Mais, remarque Dom Dysmas, supérieur de la Grande Chartreuse, « L’Église a besoin d’institutions parce que ‘Jésus n’est pas seulement venu pour sauver les âmes et les conduire au ciel ; il est venu se constituer un peuple’. » (Don Dysmas page 80, citant E.D.O’Connor, Charisme et institution, NRT 1974, t.96-1)

Le Philosophe Paul Ricoeur présente « l’institution comme ‘la structure du vivre ensemble d’une communauté historique ‘ ». (Don Dysmas, page 81)

« Pourquoi structurer le vivre ensemble ? Parce que si rien ne règle les relations entre les personnes, la loi la plus archaïque – celle du plus fort – se mettra en place rapidement. ‘Entre le fort et le faible, entre le riche et le pauvre, entre le maître et le serviteur, c’est la liberté qui opprime et la loi qui affranchit’ disait Lacordaire.  (Don Dysmas page 81)

« Charisme et institution peuvent être comparés à la sève et à la fibre d’un arbre. » (Comparaison d’O’Connor, op cit.) Dans l’Église, charisme et institutions sont conjoints d’une manière qui ne trouve pas d’équivalent dans une société profane. En effet, les institutions sont dans l’Église les véhicules privilégiés des charismes les plus précieux, comme l’Écriture, les sacrements et le ministère pastoral… » (Don Dysmas page 84)

Le don le plus spirituel qui soit, celui du Corps et du Sang du Christ, a été soumis à la réalité très institutionnelle de la succession apostolique. Ce lien charisme et institution trouve ses racines dans l’Ancien Testament.

« L’institution freine la vie et la protège. » (Don Dysmas page 86)

  1. LG8 résume cette partie

« Le Christ, unique médiateur, crée et continuellement soutient sur la terre, comme un tout visible, son Église sainte, communauté de foi, d’espérance et de charité, par laquelle il répand, à l’intention de tous, la vérité et la grâce. 

Cette société organisée hiérarchiquement d’une part et le corps mystique d’autre part, l’ensemble discernable aux yeux et la communauté spirituelle, l’Église terrestre et l’Église enrichie des biens célestes ne doivent pas être considérées comme deux choses, elles constituent au contraire une seule réalité complexe, faite d’un double élément humain et divin. 

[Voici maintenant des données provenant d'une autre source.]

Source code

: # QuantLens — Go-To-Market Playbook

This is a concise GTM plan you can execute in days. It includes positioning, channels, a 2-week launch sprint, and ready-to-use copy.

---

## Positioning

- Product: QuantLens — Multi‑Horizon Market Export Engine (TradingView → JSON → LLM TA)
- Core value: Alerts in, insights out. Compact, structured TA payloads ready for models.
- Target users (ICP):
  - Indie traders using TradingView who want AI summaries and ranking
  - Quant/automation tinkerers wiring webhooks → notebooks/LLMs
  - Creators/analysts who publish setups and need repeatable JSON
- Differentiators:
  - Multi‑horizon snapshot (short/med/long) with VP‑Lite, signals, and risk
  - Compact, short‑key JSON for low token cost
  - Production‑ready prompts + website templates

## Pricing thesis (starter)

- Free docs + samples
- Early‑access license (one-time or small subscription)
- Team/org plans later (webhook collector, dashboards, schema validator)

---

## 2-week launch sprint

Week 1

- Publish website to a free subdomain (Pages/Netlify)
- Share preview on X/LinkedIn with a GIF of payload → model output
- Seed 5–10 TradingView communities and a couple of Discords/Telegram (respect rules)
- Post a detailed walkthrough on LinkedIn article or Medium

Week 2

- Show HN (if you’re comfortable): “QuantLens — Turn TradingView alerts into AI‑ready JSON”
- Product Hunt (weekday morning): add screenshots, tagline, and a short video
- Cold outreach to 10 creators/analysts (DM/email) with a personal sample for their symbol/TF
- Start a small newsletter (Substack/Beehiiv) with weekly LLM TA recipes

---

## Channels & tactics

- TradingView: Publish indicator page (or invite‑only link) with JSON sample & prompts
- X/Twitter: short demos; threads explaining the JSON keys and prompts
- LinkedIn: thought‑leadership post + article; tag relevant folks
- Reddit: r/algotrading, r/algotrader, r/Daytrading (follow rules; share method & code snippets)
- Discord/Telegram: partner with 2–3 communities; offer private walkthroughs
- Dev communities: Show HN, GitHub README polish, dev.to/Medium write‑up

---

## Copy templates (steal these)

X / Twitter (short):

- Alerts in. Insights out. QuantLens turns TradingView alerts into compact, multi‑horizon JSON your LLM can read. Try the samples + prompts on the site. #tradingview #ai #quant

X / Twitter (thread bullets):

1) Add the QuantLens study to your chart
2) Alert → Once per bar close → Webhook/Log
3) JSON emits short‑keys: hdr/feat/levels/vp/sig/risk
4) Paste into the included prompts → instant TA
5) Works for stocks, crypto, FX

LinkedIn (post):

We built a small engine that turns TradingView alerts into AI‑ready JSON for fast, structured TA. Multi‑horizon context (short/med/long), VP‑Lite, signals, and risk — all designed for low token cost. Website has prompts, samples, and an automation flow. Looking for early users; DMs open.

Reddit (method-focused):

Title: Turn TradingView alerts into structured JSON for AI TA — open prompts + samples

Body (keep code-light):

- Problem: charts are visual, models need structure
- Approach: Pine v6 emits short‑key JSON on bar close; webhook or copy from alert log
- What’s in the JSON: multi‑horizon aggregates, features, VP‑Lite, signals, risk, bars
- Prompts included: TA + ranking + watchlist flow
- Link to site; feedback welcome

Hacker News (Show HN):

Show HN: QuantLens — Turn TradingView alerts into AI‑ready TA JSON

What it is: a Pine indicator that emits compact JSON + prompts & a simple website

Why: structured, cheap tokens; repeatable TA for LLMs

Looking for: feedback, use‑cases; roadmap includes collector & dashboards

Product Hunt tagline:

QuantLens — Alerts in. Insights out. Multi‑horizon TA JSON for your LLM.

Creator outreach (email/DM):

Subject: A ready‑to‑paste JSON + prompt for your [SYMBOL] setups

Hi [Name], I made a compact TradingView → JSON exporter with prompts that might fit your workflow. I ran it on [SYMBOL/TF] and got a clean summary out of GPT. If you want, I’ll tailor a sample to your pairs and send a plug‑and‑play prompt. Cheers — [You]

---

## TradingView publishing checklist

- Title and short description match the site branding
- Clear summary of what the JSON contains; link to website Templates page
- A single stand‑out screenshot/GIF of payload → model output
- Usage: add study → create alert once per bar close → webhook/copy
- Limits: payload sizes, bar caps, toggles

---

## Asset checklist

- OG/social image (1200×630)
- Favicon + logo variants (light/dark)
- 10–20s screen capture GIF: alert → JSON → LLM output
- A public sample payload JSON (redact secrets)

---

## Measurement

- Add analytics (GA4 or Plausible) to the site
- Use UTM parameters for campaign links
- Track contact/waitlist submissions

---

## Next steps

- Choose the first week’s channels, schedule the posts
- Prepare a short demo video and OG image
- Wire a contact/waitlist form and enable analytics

C’est pourquoi, en vertu d’une analogie qui n’est pas sans valeur, on la compare au mystère du Verbe incarné. Tout comme en effet la nature prise par le Verbe divin est à son service comme un organe vivant de salut qui lui est indissolublement uni, de même le tout social que constitue l’Église est au service de l’Esprit du Christ qui lui donne la vie, en vue de la croissance du corps (cf. Ep 4, 16). »

IIème Partie : le Credo « Je crois […] en l’Église une, sainte, catholique et apostolique. » 

J’introduis cette partie en reprenant le Credo.

Symbole des apôtres : Je crois en l’Esprit-Saint, à la sainte Église catholique, à la communion des saints, à la rémission des péchés, à la résurrection de la chair, à la vie éternelle. 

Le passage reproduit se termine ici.